* [What you should do]: Could you set down exactly the lines of the data below, starting at the one that holds "const RTOpPack::RTOpT<Scalar> &op" and ending at the one that holds "specification allows is", both included, and only those?

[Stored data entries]
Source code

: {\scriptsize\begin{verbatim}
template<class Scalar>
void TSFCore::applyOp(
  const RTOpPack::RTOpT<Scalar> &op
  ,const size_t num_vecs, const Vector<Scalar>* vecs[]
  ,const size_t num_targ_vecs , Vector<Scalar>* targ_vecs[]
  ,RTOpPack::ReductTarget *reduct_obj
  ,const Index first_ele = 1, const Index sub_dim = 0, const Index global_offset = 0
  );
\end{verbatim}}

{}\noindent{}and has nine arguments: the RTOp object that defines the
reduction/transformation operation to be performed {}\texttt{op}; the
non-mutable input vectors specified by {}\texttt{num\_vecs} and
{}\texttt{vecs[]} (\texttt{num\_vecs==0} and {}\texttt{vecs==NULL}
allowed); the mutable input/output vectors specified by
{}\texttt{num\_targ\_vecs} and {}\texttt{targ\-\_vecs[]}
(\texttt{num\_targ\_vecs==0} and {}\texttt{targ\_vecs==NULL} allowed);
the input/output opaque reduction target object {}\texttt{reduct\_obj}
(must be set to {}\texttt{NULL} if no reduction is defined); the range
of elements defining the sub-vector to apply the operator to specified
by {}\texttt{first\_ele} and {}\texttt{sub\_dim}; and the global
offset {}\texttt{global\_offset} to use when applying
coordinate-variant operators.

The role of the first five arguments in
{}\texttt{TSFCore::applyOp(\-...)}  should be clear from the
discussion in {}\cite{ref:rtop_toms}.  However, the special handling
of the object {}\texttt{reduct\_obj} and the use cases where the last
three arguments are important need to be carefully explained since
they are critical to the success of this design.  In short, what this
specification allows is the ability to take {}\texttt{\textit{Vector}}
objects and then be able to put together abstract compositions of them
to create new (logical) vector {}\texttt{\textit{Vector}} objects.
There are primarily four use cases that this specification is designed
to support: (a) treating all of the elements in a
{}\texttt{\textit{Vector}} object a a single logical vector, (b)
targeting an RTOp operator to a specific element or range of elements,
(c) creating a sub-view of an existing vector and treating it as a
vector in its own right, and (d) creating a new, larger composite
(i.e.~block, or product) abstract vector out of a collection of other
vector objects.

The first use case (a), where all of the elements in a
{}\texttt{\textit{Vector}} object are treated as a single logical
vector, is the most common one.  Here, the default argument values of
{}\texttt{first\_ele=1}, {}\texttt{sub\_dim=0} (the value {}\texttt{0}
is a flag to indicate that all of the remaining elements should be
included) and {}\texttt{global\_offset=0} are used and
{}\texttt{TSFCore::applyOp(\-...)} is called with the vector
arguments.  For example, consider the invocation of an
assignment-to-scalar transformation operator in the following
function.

* [Written solution]:
  const RTOpPack::RTOpT<Scalar> &op
  ,const size_t num_vecs, const Vector<Scalar>* vecs[]
  ,const size_t num_targ_vecs , Vector<Scalar>* targ_vecs[]
  ,RTOpPack::ReductTarget *reduct_obj
  ,const Index first_ele = 1, const Index sub_dim = 0, const Index global_offset = 0
  );
\end{verbatim}}

{}\noindent{}and has nine arguments: the RTOp object that defines the
reduction/transformation operation to be performed {}\texttt{op}; the
non-mutable input vectors specified by {}\texttt{num\_vecs} and
{}\texttt{vecs[]} (\texttt{num\_vecs==0} and {}\texttt{vecs==NULL}
allowed); the mutable input/output vectors specified by
{}\texttt{num\_targ\_vecs} and {}\texttt{targ\-\_vecs[]}
(\texttt{num\_targ\_vecs==0} and {}\texttt{targ\_vecs==NULL} allowed);
the input/output opaque reduction target object {}\texttt{reduct\_obj}
(must be set to {}\texttt{NULL} if no reduction is defined); the range
of elements defining the sub-vector to apply the operator to specified
by {}\texttt{first\_ele} and {}\texttt{sub\_dim}; and the global
offset {}\texttt{global\_offset} to use when applying
coordinate-variant operators.

The role of the first five arguments in
{}\texttt{TSFCore::applyOp(\-...)}  should be clear from the
discussion in {}\cite{ref:rtop_toms}.  However, the special handling
of the object {}\texttt{reduct\_obj} and the use cases where the last
three arguments are important need to be carefully explained since
they are critical to the success of this design.  In short, what this
specification allows is the ability to take {}\texttt{\textit{Vector}}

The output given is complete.